## DP flops on the cheap

06 09 15 - 11:44

I'm not the only one with piles of leftover hardware from cryptocoin mining days. Usually this is some AM3+ board with a couple of x16 PCIe slots, the cheapest cpu and a bunch of AMD (ex ATI) gpus. It is hard to give new and interesting life to such hardware, but with sufficiently motivating hobbies, there's a way.

Recently I came across an interesting project called DroneCFD. It's a bunch of python that does everything that needs to be done in order to put a 3D geometry of something that pretends to fly into a virtual wind tunnel and create some nice pictures with OpenFOAM and Paraview. Which is something that I wanted to do for some time now, since my hobby is fast developing into a proper sport (we already have world cup and world championship is within 6 years) and we'll want to have the best possible models.

So we need OpenFOAM. What's that? It's something called CFD, computational fluid dynamics. Actually it's a library of many different solvers for various fluid simulations, from laminar, turbulent, supersonic, recently it started to spread into multiphysics as well (heat, EM). It's completely opensource and popular in academic circles. There are many commercial tools out there that cover the same problem areas, but their cost is completely out of scope for hobbyists. If you want to explore CFD further, there are a couple of courses on youtube that can give you an insight into the math involved.

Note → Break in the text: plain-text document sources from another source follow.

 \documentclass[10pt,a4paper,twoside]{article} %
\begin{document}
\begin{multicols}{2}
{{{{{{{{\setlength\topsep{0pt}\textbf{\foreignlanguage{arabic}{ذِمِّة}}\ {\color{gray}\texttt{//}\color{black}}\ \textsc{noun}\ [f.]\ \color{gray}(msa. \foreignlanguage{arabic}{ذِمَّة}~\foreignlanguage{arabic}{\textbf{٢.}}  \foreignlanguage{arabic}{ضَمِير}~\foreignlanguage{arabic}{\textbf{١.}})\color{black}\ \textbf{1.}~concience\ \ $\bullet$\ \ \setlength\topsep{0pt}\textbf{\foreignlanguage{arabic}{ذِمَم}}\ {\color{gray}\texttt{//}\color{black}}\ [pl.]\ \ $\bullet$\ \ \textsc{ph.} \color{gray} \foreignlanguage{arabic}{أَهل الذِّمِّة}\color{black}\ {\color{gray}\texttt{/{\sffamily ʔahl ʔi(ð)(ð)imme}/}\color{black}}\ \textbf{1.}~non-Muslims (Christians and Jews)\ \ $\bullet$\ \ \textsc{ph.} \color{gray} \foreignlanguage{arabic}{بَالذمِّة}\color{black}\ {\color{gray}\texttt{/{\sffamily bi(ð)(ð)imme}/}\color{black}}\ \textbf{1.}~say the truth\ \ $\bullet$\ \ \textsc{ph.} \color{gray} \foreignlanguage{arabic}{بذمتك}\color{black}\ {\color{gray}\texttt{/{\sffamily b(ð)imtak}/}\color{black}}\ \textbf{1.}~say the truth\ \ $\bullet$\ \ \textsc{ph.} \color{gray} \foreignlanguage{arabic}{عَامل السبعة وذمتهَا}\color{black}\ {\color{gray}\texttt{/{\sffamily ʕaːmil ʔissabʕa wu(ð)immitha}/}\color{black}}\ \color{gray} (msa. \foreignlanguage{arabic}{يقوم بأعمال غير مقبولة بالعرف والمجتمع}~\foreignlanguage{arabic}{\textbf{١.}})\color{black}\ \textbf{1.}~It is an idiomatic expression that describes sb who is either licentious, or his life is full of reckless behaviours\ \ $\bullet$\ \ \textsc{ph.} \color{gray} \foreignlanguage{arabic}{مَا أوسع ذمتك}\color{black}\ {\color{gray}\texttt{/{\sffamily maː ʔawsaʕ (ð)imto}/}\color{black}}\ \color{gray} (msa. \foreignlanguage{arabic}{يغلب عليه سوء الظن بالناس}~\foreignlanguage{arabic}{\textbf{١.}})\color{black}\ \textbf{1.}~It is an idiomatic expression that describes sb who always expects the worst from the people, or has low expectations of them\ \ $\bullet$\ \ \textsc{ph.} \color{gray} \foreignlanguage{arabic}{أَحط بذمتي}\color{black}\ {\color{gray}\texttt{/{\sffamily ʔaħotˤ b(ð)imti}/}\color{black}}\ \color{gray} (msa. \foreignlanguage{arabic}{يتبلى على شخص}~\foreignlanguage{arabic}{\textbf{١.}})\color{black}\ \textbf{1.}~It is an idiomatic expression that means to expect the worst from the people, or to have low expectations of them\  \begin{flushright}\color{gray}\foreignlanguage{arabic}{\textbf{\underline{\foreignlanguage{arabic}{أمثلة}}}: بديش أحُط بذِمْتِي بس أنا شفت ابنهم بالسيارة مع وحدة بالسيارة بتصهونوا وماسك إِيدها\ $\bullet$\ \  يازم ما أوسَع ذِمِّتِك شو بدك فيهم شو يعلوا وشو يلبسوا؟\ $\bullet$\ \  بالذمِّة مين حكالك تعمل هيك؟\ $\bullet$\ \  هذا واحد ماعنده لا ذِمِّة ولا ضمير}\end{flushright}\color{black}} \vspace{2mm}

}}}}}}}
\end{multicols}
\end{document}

The gist of the problem is this: in CFD you describe your problem with complex sets of differential equations that you need to solve for each time step. When this is translated into numerical algorithms, you end up with large sparse matrices that you shuffle in and out of main memory. Since they're usually too big to fit into cpu caches, the memory bandwidth becomes your limiting factor. So if you want to run your simulations fast, you're looking for a system with highest possible memory bandwidth. And here is where our gpus come into play.

I've set up a system from my leftovers, got a second hand FX8320 cpu for it and cashed out for 32GB of cl9 1866MHz memory. Then I set up the whole optimized environment with the help of excellent EasyBuild framework. It consists of latest GNU GCC 5.2.0 compiler, AMD ACML 5.3.1 math libraries, OpenMPI 1.6.5 and OpenFOAM 2.3.1. With this setup I ran the simulation with example geometry, included with DroneCFD and it needed ExecutionTime = 36820.82s, ClockTime = 38151s to perform 3000 time steps of simulation.

Then I noticed that AMD receltny released clMath libraries on github. They implement some commonly used math routines in OpenCL 1.2 and 2.0, which means that you can run them on cpu, gpu or any other device that implements OpenCL. One nice thing about these libraries is that at least clBLAS includes a handy client and a bit of python scripts that enable one to do some benchmarking of the hardware. And that's exactly what I did.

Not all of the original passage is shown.